EXERCISE. Lines from the records below that contain the word "weak" are to be copied out.

Top of EXTRACTED ENTRIES

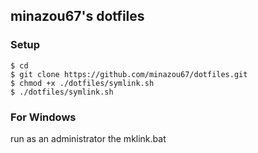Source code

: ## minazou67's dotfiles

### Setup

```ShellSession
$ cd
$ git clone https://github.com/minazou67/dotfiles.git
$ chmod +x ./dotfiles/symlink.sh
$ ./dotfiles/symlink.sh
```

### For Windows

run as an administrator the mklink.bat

Bottom of EXTRACTED ENTRIES
Top of EXTRACTED ENTRIES

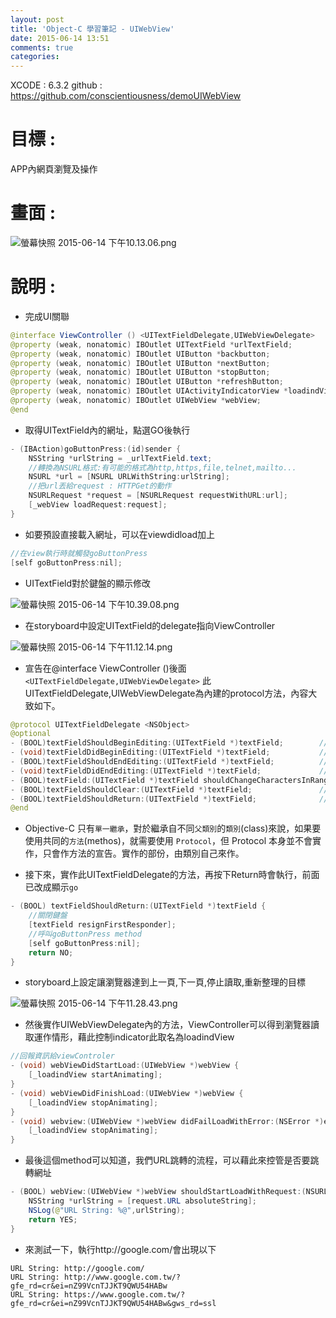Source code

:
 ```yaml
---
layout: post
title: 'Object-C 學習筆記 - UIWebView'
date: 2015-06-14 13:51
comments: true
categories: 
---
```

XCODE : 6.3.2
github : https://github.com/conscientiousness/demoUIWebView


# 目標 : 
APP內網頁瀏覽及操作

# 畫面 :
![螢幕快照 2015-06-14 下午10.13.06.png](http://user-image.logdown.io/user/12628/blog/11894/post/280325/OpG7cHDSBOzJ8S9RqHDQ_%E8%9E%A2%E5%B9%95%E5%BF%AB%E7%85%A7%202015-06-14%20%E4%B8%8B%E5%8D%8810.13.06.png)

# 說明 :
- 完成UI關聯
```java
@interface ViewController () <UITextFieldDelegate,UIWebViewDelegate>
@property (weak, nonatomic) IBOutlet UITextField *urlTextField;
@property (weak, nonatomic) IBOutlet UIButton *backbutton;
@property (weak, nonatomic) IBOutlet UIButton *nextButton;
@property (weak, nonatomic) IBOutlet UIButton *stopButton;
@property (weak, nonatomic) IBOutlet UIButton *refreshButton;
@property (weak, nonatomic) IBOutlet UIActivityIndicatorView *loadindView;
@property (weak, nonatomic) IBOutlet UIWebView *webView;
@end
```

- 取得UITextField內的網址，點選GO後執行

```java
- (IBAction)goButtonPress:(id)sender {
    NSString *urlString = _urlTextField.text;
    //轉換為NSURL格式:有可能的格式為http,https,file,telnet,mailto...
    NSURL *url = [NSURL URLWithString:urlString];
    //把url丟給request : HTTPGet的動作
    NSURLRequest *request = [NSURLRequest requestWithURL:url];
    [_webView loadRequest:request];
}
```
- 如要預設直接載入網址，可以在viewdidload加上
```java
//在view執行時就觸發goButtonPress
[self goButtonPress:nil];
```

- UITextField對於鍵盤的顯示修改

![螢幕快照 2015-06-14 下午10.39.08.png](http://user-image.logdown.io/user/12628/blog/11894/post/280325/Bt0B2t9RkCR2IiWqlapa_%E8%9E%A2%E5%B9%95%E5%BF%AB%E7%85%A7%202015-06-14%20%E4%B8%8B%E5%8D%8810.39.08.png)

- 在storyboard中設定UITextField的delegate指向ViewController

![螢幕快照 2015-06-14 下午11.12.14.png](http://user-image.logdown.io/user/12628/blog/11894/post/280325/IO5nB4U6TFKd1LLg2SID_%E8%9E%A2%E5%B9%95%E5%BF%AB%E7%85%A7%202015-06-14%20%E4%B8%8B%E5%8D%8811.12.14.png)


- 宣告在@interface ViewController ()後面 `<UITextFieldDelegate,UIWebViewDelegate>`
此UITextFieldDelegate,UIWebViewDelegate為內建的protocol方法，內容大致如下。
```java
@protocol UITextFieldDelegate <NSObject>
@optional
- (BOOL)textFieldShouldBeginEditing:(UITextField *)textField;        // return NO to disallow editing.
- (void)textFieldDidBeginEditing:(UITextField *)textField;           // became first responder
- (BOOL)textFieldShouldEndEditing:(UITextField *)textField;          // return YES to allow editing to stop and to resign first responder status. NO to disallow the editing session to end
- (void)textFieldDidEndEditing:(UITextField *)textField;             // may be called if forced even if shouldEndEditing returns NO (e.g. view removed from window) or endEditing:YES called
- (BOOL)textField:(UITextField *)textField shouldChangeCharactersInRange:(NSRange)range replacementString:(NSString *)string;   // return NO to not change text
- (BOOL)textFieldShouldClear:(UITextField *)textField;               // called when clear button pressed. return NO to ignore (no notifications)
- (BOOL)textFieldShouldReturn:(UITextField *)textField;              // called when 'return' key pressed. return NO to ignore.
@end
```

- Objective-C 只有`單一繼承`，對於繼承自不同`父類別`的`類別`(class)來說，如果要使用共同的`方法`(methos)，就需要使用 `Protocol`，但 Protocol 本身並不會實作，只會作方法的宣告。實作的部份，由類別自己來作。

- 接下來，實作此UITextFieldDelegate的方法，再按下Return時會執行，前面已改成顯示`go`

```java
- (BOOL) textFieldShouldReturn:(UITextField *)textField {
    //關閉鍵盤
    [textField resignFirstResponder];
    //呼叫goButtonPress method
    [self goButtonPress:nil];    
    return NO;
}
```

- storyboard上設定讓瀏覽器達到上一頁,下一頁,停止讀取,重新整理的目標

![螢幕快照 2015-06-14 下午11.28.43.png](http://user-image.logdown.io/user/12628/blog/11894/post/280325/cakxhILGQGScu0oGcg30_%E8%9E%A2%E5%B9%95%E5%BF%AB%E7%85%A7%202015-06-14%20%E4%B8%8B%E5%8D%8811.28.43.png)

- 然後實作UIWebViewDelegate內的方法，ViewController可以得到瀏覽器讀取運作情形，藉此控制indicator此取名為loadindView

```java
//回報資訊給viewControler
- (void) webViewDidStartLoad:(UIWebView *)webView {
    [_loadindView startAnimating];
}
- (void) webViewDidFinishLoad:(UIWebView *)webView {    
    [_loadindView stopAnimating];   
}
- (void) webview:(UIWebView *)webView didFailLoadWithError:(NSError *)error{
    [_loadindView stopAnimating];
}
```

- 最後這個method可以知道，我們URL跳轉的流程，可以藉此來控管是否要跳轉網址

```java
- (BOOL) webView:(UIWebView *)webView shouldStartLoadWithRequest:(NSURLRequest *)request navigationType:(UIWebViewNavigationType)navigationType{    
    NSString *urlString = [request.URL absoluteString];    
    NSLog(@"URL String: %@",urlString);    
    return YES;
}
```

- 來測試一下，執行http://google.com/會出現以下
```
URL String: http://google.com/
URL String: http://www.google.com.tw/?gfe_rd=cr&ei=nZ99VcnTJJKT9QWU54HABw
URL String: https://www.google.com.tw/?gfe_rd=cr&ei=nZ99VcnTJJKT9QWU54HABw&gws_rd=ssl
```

Bottom of EXTRACTED ENTRIES

TASK OUTPUT.
@property (weak, nonatomic) IBOutlet UITextField *urlTextField;
@property (weak, nonatomic) IBOutlet UIButton *backbutton;
@property (weak, nonatomic) IBOutlet UIButton *nextButton;
@property (weak, nonatomic) IBOutlet UIButton *stopButton;
@property (weak, nonatomic) IBOutlet UIButton *refreshButton;
@property (weak, nonatomic) IBOutlet UIActivityIndicatorView *loadindView;
@property (weak, nonatomic) IBOutlet UIWebView *webView;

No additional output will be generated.